In December, 1837, he took one of the most important steps of his life in espousing the cause of total abstinence. Having taken up this movement, he threw his whole energy into it, and from that time down to the day of his death he was a consistent temperance man, and a strong advocate of the principle of total abstinence. It was, perhaps, this strong advocacy of the cause of temperance, more than anything else, that brought him before the public as a suitable person to become a candidate for the House of Assembly, and led to his first election as a representative for the city of St. John in the local legislature thirteen years later. Certainly the fact that Tilley, from that time until the close of his public career, had always the support of the temperance societies, gave him a strength which he hardly would have obtained otherwise, and rallied around him a phalanx of friends, who, for fidelity to his interests and zeal for his political advancement, could hardly have been surpassed.

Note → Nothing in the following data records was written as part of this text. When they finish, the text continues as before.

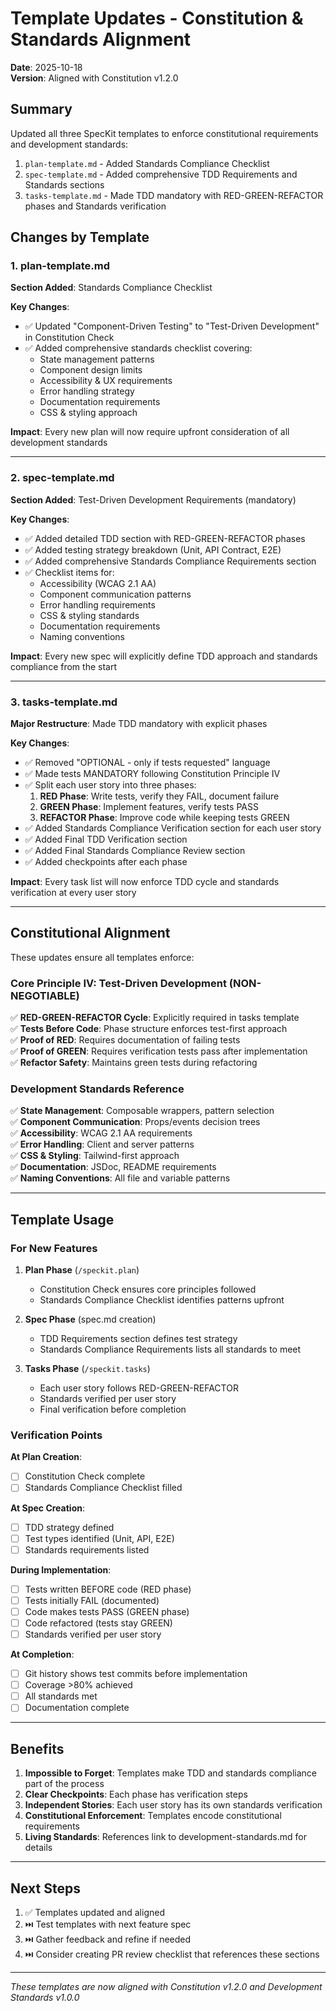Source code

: # Template Updates - Constitution & Standards Alignment

**Date**: 2025-10-18  
**Version**: Aligned with Constitution v1.2.0

## Summary

Updated all three SpecKit templates to enforce constitutional requirements and development standards:

1. `plan-template.md` - Added Standards Compliance Checklist
2. `spec-template.md` - Added comprehensive TDD Requirements and Standards sections
3. `tasks-template.md` - Made TDD mandatory with RED-GREEN-REFACTOR phases and Standards verification

## Changes by Template

### 1. plan-template.md

**Section Added**: Standards Compliance Checklist

**Key Changes**:

- ✅ Updated "Component-Driven Testing" to "Test-Driven Development" in Constitution Check
- ✅ Added comprehensive standards checklist covering:
  - State management patterns
  - Component design limits
  - Accessibility & UX requirements
  - Error handling strategy
  - Documentation requirements
  - CSS & styling approach

**Impact**: Every new plan will now require upfront consideration of all development standards

---

### 2. spec-template.md

**Section Added**: Test-Driven Development Requirements (mandatory)

**Key Changes**:

- ✅ Added detailed TDD section with RED-GREEN-REFACTOR phases
- ✅ Added testing strategy breakdown (Unit, API Contract, E2E)
- ✅ Added comprehensive Standards Compliance Requirements section
- ✅ Checklist items for:
  - Accessibility (WCAG 2.1 AA)
  - Component communication patterns
  - Error handling requirements
  - CSS & styling standards
  - Documentation requirements
  - Naming conventions

**Impact**: Every new spec will explicitly define TDD approach and standards compliance from the start

---

### 3. tasks-template.md

**Major Restructure**: Made TDD mandatory with explicit phases

**Key Changes**:

- ✅ Removed "OPTIONAL - only if tests requested" language
- ✅ Made tests MANDATORY following Constitution Principle IV
- ✅ Split each user story into three phases:
  1. **RED Phase**: Write tests, verify they FAIL, document failure
  2. **GREEN Phase**: Implement features, verify tests PASS
  3. **REFACTOR Phase**: Improve code while keeping tests GREEN
- ✅ Added Standards Compliance Verification section for each user story
- ✅ Added Final TDD Verification section
- ✅ Added Final Standards Compliance Review section
- ✅ Added checkpoints after each phase

**Impact**: Every task list will now enforce TDD cycle and standards verification at every user story

---

## Constitutional Alignment

These updates ensure all templates enforce:

### Core Principle IV: Test-Driven Development (NON-NEGOTIABLE)

✅ **RED-GREEN-REFACTOR Cycle**: Explicitly required in tasks template  
✅ **Tests Before Code**: Phase structure enforces test-first approach  
✅ **Proof of RED**: Requires documentation of failing tests  
✅ **Proof of GREEN**: Requires verification tests pass after implementation  
✅ **Refactor Safety**: Maintains green tests during refactoring

### Development Standards Reference

✅ **State Management**: Composable wrappers, pattern selection  
✅ **Component Communication**: Props/events decision trees  
✅ **Accessibility**: WCAG 2.1 AA requirements  
✅ **Error Handling**: Client and server patterns  
✅ **CSS & Styling**: Tailwind-first approach  
✅ **Documentation**: JSDoc, README requirements  
✅ **Naming Conventions**: All file and variable patterns

---

## Template Usage

### For New Features

1. **Plan Phase** (`/speckit.plan`)

   - Constitution Check ensures core principles followed
   - Standards Compliance Checklist identifies patterns upfront

2. **Spec Phase** (spec.md creation)

   - TDD Requirements section defines test strategy
   - Standards Compliance Requirements lists all standards to meet

3. **Tasks Phase** (`/speckit.tasks`)
   - Each user story follows RED-GREEN-REFACTOR
   - Standards verified per user story
   - Final verification before completion

### Verification Points

**At Plan Creation**:

- [ ] Constitution Check complete
- [ ] Standards Compliance Checklist filled

**At Spec Creation**:

- [ ] TDD strategy defined
- [ ] Test types identified (Unit, API, E2E)
- [ ] Standards requirements listed

**During Implementation**:

- [ ] Tests written BEFORE code (RED phase)
- [ ] Tests initially FAIL (documented)
- [ ] Code makes tests PASS (GREEN phase)
- [ ] Code refactored (tests stay GREEN)
- [ ] Standards verified per user story

**At Completion**:

- [ ] Git history shows test commits before implementation
- [ ] Coverage >80% achieved
- [ ] All standards met
- [ ] Documentation complete

---

## Benefits

1. **Impossible to Forget**: Templates make TDD and standards compliance part of the process
2. **Clear Checkpoints**: Each phase has verification steps
3. **Independent Stories**: Each user story has its own standards verification
4. **Constitutional Enforcement**: Templates encode constitutional requirements
5. **Living Standards**: References link to development-standards.md for details

---

## Next Steps

1. ✅ Templates updated and aligned
2. ⏭️ Test templates with next feature spec
3. ⏭️ Gather feedback and refine if needed
4. ⏭️ Consider creating PR review checklist that references these sections

---

_These templates are now aligned with Constitution v1.2.0 and Development Standards v1.0.0_
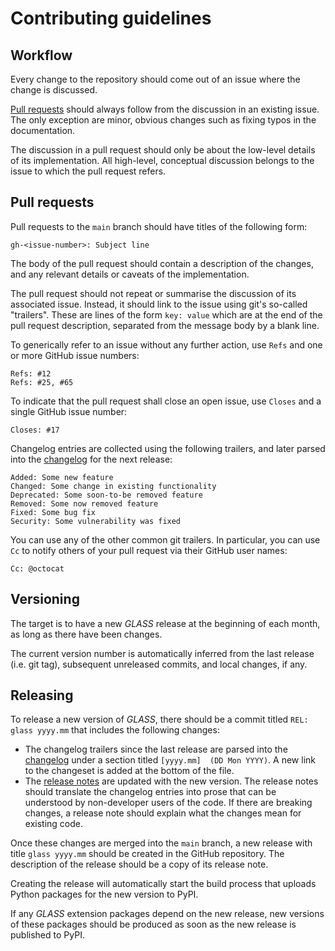 Contributing guidelines
=======================

Workflow
--------

Every change to the repository should come out of an issue where the change is
discussed.

[Pull requests](#pull-requests) should always follow from the discussion in an
existing issue.  The only exception are minor, obvious changes such as fixing
typos in the documentation.

The discussion in a pull request should only be about the low-level details of
its implementation.  All high-level, conceptual discussion belongs to the issue
to which the pull request refers.


Pull requests
-------------

Pull requests to the `main` branch should have titles of the following form:

    gh-<issue-number>: Subject line

The body of the pull request should contain a description of the changes, and
any relevant details or caveats of the implementation.

The pull request should not repeat or summarise the discussion of its
associated issue.  Instead, it should link to the issue using git's so-called
"trailers".  These are lines of the form `key: value` which are at the end of
the pull request description, separated from the message body by a blank line.

To generically refer to an issue without any further action, use `Refs` and
one or more GitHub issue numbers:

    Refs: #12
    Refs: #25, #65

To indicate that the pull request shall close an open issue, use `Closes` and
a single GitHub issue number:

    Closes: #17

Changelog entries are collected using the following trailers, and later parsed
into the [changelog](CHANGELOG.md) for the next release:

    Added: Some new feature
    Changed: Some change in existing functionality
    Deprecated: Some soon-to-be removed feature
    Removed: Some now removed feature
    Fixed: Some bug fix
    Security: Some vulnerability was fixed

You can use any of the other common git trailers.  In particular, you can use
`Cc` to notify others of your pull request via their GitHub user names:

    Cc: @octocat


Versioning
----------

The target is to have a new *GLASS* release at the beginning of each month, as
long as there have been changes.

The current version number is automatically inferred from the last release
(i.e. git tag), subsequent unreleased commits, and local changes, if any.


Releasing
---------

To release a new version of *GLASS*, there should be a commit titled
`REL: glass yyyy.mm` that includes the following changes:

* The changelog trailers since the last release are parsed into the
  [changelog](CHANGELOG.md) under a section titled `[yyyy.mm]  (DD Mon YYYY)`.
  A new link to the changeset is added at the bottom of the file.
* The [release notes](docs/manual/releases.rst) are updated with the new
  version.  The release notes should translate the changelog entries into
  prose that can be understood by non-developer users of the code.  If there
  are breaking changes, a release note should explain what the changes mean for
  existing code.

Once these changes are merged into the `main` branch, a new release with title
`glass yyyy.mm` should be created in the GitHub repository.  The description of
the release should be a copy of its release note.

Creating the release will automatically start the build process that uploads
Python packages for the new version to PyPI.

If any *GLASS* extension packages depend on the new release, new versions of
these packages should be produced as soon as the new release is published to
PyPI.
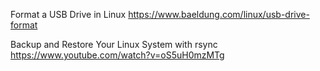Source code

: Format a USB Drive in Linux
https://www.baeldung.com/linux/usb-drive-format

Backup and Restore Your Linux System with rsync  
https://www.youtube.com/watch?v=oS5uH0mzMTg


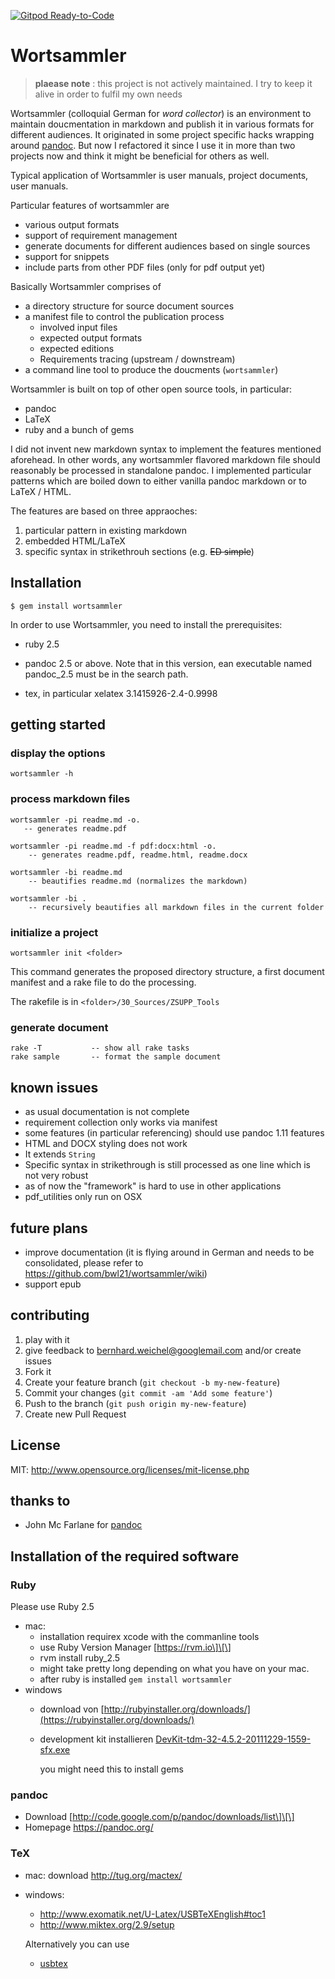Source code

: [![Gitpod Ready-to-Code](https://img.shields.io/badge/Gitpod-Ready--to--Code-blue?logo=gitpod)](https://gitpod.io/#https://github.com/bwl21/wortsammler) 

# Wortsammler

> **plaease note**
> :   this project is not actively maintained. I try to keep it alive in
>     order to fulfil my own needs

Wortsammler (colloquial German for *word collector*) is an environment
to maintain doucmentation in markdown and publish it in various formats
for different audiences. It originated in some project specific hacks
wrapping around [pandoc](http://johnmacfarlane.net/pandoc/). But now I
refactored it since I use it in more than two projects now and think it
might be beneficial for others as well.

Typical application of Wortsammler is user manuals, project documents,
user manuals.

Particular features of wortsammler are

-   various output formats
-   support of requirement management
-   generate documents for different audiences based on single sources
-   support for snippets
-   include parts from other PDF files (only for pdf output yet)

Basically Wortsammler comprises of

-   a directory structure for source document sources
-   a manifest file to control the publication process
    -   involved input files
    -   expected output formats
    -   expected editions
    -   Requirements tracing (upstream / downstream)
-   a command line tool to produce the doucments (`wortsammler`)

Wortsammler is built on top of other open source tools, in particular:

-   pandoc
-   LaTeX
-   ruby and a bunch of gems

I did not invent new markdown syntax to implement the features mentioned
aforehead. In other words, any wortsammler flavored markdown file should
reasonably be processed in standalone pandoc. I implemented particular
patterns which are boiled down to either vanilla pandoc markdown or to
LaTeX / HTML.

The features are based on three appraoches:

1.  particular pattern in existing markdown
2.  embedded HTML/LaTeX
3.  specific syntax in strikethrouh sections (e.g. ~~ED simple~~)

## Installation

    $ gem install wortsammler

In order to use Wortsammler, you need to install the prerequisites:

-   ruby 2.5
-   pandoc 2.5 or above. Note that in this version, ean executable named
    pandoc_2.5 must be in the search path.

-   tex, in particular xelatex 3.1415926-2.4-0.9998

## getting started

### display the options

    wortsammler -h

### process markdown files

    wortsammler -pi readme.md -o.  
       -- generates readme.pdf

    wortsammler -pi readme.md -f pdf:docx:html -o. 
        -- generates readme.pdf, readme.html, readme.docx

    wortsammler -bi readme.md
        -- beautifies readme.md (normalizes the markdown)

    wortsammler -bi .
        -- recursively beautifies all markdown files in the current folder    

### initialize a project

    wortsammler init <folder>

This command generates the proposed directory structure, a first
document manifest and a rake file to do the processing.

The rakefile is in `<folder>/30_Sources/ZSUPP_Tools`

### generate document

    rake -T           -- show all rake tasks
    rake sample       -- format the sample document

## known issues

-   as usual documentation is not complete
-   requirement collection only works via manifest
-   some features (in particular referencing) should use pandoc 1.11
    features
-   HTML and DOCX styling does not work
-   It extends `String`
-   Specific syntax in strikethrough is still processed as one line
    which is not very robust
-   as of now the "framework" is hard to use in other applications
-   pdf_utilities only run on OSX

## future plans

-   improve documentation (it is flying around in German and needs to be
    consolidated, please refer to
    <https://github.com/bwl21/wortsammler/wiki>)
-   support epub

## contributing

1.  play with it
2.  give feedback to <bernhard.weichel@googlemail.com> and/or create
    issues
3.  Fork it
4.  Create your feature branch (`git checkout -b my-new-feature`)
5.  Commit your changes (`git commit -am 'Add some feature'`)
6.  Push to the branch (`git push origin my-new-feature`)
7.  Create new Pull Request

## License

MIT: http://www.opensource.org/licenses/mit-license.php

## thanks to

-   John Mc Farlane for [pandoc](http://johnmacfarlane.net/pandoc/)

## Installation of the required software

### Ruby

Please use Ruby 2.5

-   mac:
    -   installation requirex xcode with the commanline tools
    -   use Ruby Version Manager \[https://rvm.io\]\[\]
    -   rvm install ruby_2.5
    -   might take pretty long depending on what you have on your mac.
    -   after ruby is installed `gem install wortsammler`
-   windows
    -   download von
        [http://rubyinstaller.org/downloads/](https://rubyinstaller.org/downloads/)
    -   development kit installieren
        [DevKit-tdm-32-4.5.2-20111229-1559-sfx.exe](https://github.com/downloads/oneclick/rubyinstaller/DevKit-tdm-32-4.5.2-20111229-1559-sfx.exe)

        you might need this to install gems

### pandoc

-   Download \[http://code.google.com/p/pandoc/downloads/list\]\[\]
-   Homepage <https://pandoc.org/>

### TeX

-   mac: download <http://tug.org/mactex/>

-   windows:

    -   <http://www.exomatik.net/U-Latex/USBTeXEnglish#toc1>
    -   <http://www.miktex.org/2.9/setup>

    Alternatively you can use

    -   [usbtex](http://www.exomatik.net/U-Latex/USBTeXEnglish)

Tilley commenced business on his own account in 1838, before he had attained the age of twenty years, as a member of the firm of Peters & Tilley, and he continued a successful career until 1855, when he transferred his business to Mr. T. B. Barker, the founder of the present firm of T. B. Barker & Sons. It is unnecessary to say anything more in regard to Mr. Tilley's life as a business manthan that it was a highly prosperous one. He showed so much energy and enterprise that when he entered political life he was comparatively wealthy. There is no doubt that if he had continued in business instead of devoting his energies to the service of the province and Dominion, he would have made far more money than he obtained as a politician.
COLONIAL TRADE
The movement in behalf of free trade, which was changing the fiscal policy of the United Kingdom in the closing years of the first half of the nineteenth century, did not meet with much favour in New Brunswick, because it seriously affected the leading industry of the province. Colonial timber had long enjoyed a preference in the British market, but this preference had been seriously impaired by imperial legislation and was likely to be taken away altogether if free trade principles should prevail. Many remonstrances had been sent to the British government against the reduction or abolition of the duty on foreign timber which came into competition with the colonial product, but these remonstrances proved wholly unavailing, and it was seriously believed that the colonial timber trade would be destroyed. This led to the annexation movement of 1848, which affected all the provinces, while it also caused the formation of organizations pledged to resist the free trade movement. Tilley was in sympathy with these efforts to preserve colonial trade, and it was in consequenceof this that he first made his entrance into political life.
GENERAL ELECTION OF 1850
At a meeting of the electors of St. John in favour of protection, which was held previous to the general election of 1850, Tilley was nominated as one of the candidates for the city of St. John. He was not present at the meeting and had no knowledge whatever of the intention of the electors to make such a nomination. A meeting was called a few nights later in Carleton to confirm the nomination, and at that meeting Tilley was present. He then made the strongest possible protest against the nomination, but the electors present would not take "No" for an answer, and he eventually consented to stand as a candidate, informing them at the same time that he had an engagement to be in Boston on the day fixed for the nomination, and could not be at the hustings on that day. Notwithstanding this statement they still persisted in his nomination, but as Tilley was absent in the United States, his nomination speech on that occasion was made by Joseph W. Lawrence, who afterwards was found among his strongest political opponents. At the general election of 1850 all the candidates elected for the city and county of St. John were avowed opponents of the government. Tilley was returned at the head of the poll, while W. H. Needham, who ran with him, was likewise elected. The members elected for the county were R. D. Wilmot, William J. Ritchie, John H. Gray and Charles Simonds;while J. R. Partelow, Charles Watters and John Jordan were the three defeated candidates. The list of candidates for the city and county of St. John included two future governors, a future chief-justice of the supreme court of Canada and two other judges, to say nothing of the provincial secretary, Mr. Partelow, a speaker of the House of Assembly and a future mayor of St. John. It must be admitted that few elections that have ever been held in any part of British North America have had so many candidates presented to the electors who were afterwards eminent in public life. This election took place at an important epoch in the history of the province, when the old order was passing away and men's minds were prepared for a great change in political affairs. It was a Reform House of Assembly, and, although all the members elected for the purpose of upholding Reform principles did not prove true to their trust, still it contained a larger number of men of Liberal views than any of its predecessors.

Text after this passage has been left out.